### [WHAT YOU NEED TO DO]
The answer must be every line below that holds the word "SectionSetFlags".

Saved entries
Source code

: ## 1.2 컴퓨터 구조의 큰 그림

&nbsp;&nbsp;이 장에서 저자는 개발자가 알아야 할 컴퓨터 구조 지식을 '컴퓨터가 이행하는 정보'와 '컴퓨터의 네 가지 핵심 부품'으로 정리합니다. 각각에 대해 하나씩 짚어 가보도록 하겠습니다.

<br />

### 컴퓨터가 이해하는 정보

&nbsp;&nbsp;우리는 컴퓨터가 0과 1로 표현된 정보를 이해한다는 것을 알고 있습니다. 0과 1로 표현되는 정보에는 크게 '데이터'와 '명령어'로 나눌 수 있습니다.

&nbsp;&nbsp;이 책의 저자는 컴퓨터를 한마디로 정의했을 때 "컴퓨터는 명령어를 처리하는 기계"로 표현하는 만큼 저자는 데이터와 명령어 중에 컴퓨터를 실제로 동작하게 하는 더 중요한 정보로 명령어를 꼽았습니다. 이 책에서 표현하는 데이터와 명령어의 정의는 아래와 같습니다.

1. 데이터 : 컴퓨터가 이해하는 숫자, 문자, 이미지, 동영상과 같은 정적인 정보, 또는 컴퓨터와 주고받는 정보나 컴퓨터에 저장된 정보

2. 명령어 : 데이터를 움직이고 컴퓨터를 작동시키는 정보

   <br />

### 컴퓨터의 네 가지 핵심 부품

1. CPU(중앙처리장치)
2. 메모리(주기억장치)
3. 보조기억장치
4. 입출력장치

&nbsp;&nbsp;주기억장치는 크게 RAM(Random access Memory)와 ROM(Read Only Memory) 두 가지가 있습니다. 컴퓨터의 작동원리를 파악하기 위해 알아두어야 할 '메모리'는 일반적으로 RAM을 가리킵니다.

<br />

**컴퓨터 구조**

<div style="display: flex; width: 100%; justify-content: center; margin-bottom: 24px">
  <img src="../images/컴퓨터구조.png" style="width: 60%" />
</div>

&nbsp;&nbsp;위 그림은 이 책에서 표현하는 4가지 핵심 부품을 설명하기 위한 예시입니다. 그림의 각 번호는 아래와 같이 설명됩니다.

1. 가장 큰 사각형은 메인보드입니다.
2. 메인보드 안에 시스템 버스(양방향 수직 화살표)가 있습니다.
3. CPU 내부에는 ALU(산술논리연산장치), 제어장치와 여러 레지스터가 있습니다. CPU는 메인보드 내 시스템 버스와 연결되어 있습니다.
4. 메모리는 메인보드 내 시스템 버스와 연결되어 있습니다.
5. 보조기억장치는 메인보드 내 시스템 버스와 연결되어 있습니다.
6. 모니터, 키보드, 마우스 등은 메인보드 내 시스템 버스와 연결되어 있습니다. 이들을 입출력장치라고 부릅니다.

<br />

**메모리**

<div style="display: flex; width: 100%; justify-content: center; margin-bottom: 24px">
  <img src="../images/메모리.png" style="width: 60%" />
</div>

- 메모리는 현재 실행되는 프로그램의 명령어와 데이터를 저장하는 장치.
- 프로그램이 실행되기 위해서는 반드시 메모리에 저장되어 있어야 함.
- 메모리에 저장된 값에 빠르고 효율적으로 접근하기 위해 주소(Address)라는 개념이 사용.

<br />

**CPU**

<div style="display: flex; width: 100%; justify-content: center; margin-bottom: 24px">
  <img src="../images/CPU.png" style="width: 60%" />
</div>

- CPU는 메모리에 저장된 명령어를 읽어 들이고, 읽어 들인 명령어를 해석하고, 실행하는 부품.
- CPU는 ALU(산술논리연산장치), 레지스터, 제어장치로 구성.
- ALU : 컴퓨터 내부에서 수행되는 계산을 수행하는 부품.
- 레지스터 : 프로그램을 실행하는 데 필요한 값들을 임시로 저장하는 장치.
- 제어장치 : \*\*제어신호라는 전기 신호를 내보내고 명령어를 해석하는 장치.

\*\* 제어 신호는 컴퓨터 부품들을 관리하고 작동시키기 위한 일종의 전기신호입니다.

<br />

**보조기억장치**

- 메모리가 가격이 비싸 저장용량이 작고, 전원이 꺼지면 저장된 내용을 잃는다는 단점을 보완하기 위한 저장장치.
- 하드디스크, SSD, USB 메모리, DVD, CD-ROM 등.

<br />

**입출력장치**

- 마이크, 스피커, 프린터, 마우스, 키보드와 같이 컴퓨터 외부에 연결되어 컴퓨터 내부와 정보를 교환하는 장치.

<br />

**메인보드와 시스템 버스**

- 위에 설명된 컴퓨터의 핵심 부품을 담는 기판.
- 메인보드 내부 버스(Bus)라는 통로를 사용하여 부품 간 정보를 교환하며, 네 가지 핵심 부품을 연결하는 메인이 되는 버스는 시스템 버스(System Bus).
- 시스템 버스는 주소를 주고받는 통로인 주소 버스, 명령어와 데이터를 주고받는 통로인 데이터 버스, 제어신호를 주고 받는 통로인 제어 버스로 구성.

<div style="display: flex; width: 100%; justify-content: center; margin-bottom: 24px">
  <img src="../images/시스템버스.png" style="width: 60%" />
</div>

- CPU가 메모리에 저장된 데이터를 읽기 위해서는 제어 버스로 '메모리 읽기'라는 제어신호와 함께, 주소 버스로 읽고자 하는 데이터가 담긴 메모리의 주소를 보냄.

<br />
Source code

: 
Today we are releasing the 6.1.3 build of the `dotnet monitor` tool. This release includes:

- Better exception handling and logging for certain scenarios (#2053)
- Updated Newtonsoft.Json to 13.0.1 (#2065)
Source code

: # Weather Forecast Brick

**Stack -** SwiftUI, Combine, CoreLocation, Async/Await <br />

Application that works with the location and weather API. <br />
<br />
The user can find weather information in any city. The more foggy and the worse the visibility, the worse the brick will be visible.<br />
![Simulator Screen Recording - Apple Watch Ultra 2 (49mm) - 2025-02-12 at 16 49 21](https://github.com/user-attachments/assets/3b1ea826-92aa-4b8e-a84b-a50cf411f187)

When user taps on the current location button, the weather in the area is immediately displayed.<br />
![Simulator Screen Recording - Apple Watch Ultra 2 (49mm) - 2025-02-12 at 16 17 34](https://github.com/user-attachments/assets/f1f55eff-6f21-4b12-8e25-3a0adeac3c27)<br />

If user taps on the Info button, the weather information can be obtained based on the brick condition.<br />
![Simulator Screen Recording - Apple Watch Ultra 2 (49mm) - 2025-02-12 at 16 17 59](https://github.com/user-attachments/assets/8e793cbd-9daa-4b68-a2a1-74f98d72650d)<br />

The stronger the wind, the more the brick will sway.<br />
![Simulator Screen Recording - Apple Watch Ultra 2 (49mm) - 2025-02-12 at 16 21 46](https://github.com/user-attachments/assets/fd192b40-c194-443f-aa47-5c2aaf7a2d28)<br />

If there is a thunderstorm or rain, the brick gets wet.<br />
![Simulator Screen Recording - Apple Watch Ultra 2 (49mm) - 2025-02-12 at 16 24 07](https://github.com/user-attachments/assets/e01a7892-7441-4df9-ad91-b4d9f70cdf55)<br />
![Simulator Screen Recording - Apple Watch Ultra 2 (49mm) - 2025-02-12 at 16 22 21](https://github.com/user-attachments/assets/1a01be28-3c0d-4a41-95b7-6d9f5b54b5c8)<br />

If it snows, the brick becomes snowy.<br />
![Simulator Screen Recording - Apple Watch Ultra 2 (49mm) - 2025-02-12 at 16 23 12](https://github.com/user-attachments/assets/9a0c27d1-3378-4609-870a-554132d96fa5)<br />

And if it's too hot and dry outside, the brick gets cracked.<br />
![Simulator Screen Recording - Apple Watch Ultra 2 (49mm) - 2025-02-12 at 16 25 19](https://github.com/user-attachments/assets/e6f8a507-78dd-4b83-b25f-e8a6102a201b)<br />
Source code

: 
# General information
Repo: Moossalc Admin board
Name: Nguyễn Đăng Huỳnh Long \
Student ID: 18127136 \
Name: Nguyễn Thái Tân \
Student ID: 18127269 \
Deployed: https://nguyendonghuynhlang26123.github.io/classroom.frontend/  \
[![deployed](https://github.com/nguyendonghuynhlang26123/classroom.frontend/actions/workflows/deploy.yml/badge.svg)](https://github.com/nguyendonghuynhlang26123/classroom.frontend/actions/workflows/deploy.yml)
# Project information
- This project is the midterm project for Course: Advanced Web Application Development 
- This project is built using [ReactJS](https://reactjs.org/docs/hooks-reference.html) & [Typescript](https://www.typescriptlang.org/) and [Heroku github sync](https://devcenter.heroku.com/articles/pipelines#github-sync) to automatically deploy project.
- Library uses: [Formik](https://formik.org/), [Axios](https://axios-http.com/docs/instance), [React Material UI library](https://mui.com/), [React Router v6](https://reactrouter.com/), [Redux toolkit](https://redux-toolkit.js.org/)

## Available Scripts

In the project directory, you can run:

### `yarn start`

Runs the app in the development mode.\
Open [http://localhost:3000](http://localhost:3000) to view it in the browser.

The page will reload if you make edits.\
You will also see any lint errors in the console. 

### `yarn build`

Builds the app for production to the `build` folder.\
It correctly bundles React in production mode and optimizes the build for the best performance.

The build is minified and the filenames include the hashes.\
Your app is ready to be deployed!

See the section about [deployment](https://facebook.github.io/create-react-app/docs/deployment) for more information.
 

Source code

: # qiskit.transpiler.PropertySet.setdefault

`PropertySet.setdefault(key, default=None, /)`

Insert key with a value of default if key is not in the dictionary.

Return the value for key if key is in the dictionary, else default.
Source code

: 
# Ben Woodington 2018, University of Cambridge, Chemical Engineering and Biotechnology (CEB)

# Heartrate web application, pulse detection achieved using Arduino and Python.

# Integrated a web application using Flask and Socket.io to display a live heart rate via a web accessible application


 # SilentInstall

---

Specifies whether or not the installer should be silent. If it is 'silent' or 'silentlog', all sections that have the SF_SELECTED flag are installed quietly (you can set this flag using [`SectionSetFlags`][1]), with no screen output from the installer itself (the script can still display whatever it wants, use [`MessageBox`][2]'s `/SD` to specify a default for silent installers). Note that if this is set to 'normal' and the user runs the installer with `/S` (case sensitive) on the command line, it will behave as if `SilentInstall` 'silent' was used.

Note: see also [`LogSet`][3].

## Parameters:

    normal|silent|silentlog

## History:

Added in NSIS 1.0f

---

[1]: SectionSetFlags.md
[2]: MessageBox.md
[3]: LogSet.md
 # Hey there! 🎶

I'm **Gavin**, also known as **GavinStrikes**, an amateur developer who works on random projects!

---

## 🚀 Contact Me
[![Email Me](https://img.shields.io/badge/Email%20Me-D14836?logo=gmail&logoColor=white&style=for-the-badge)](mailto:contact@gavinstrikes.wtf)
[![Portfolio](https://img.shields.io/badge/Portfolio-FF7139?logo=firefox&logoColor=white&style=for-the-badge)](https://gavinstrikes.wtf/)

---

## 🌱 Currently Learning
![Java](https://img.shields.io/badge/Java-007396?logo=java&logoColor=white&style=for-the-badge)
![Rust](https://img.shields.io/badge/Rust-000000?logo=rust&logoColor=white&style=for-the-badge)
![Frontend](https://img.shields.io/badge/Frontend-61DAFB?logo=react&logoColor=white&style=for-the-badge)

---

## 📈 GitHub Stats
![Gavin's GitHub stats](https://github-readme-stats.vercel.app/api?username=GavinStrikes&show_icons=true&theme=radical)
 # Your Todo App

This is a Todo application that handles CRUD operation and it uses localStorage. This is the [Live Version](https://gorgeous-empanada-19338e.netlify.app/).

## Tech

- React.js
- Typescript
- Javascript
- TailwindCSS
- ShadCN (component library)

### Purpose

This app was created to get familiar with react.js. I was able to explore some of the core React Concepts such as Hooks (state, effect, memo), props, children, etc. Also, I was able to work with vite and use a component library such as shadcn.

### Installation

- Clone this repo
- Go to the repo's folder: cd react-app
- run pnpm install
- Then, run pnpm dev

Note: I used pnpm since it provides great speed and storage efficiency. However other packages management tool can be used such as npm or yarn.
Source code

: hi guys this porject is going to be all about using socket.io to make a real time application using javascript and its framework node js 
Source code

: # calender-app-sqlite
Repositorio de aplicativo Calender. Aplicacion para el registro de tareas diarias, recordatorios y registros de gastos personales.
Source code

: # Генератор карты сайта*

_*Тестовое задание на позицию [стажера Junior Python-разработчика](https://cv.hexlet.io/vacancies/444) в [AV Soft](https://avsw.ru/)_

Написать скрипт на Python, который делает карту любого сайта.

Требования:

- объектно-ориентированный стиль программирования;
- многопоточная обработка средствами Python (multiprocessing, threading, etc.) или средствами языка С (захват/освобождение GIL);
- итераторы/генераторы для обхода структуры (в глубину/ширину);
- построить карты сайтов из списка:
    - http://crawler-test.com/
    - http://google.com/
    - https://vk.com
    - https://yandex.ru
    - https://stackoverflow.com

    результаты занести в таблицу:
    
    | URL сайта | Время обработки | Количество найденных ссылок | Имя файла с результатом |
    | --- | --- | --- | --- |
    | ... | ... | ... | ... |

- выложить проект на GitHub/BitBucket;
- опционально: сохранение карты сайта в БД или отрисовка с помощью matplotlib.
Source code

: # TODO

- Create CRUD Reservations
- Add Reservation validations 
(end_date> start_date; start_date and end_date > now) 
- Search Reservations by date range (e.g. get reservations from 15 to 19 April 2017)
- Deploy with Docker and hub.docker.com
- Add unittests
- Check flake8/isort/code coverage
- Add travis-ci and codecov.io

### [RESULT FOR THIS EXERCISE]
Specifies whether or not the installer should be silent. If it is 'silent' or 'silentlog', all sections that have the SF_SELECTED flag are installed quietly (you can set this flag using [`SectionSetFlags`][1]), with no screen output from the installer itself (the script can still display whatever it wants, use [`MessageBox`][2]'s `/SD` to specify a default for silent installers). Note that if this is set to 'normal' and the user runs the installer with `/S` (case sensitive) on the command line, it will behave as if `SilentInstall` 'silent' was used.
[1]: SectionSetFlags.md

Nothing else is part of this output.